## Assignment:
Working through the lines below, return each one that holds "icon".

## The records:

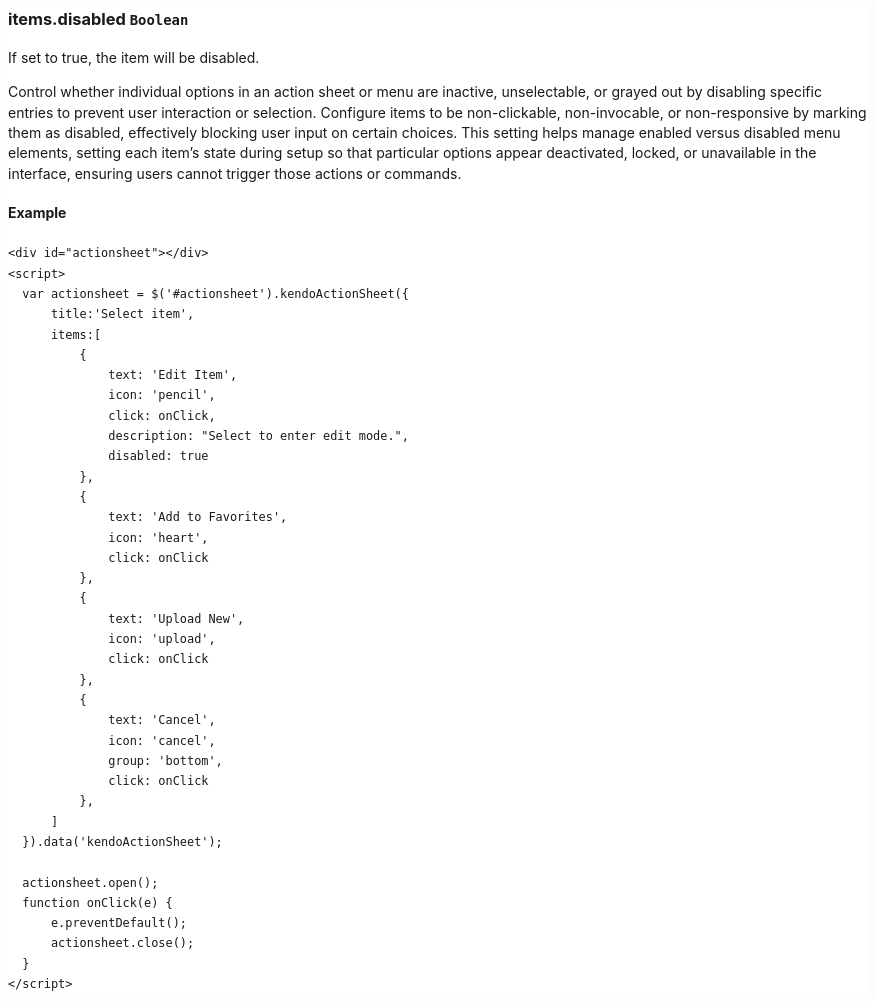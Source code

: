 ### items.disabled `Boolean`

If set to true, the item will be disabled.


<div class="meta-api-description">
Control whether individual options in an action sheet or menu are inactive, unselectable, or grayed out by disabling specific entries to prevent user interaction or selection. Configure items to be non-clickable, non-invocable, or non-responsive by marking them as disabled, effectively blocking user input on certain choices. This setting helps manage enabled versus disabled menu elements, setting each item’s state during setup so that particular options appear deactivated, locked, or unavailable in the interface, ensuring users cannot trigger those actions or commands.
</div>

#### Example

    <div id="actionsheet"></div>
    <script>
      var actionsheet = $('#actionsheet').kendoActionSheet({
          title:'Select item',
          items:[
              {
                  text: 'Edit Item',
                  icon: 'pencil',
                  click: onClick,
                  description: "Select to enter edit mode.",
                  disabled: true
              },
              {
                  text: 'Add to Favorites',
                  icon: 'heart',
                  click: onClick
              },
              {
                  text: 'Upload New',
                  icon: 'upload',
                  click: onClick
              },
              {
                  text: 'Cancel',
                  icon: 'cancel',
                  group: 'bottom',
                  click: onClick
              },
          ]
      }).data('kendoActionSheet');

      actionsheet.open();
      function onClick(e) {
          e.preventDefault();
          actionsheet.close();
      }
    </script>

## Response area:
                  icon: 'pencil',
                  icon: 'heart',
                  icon: 'upload',
                  icon: 'cancel',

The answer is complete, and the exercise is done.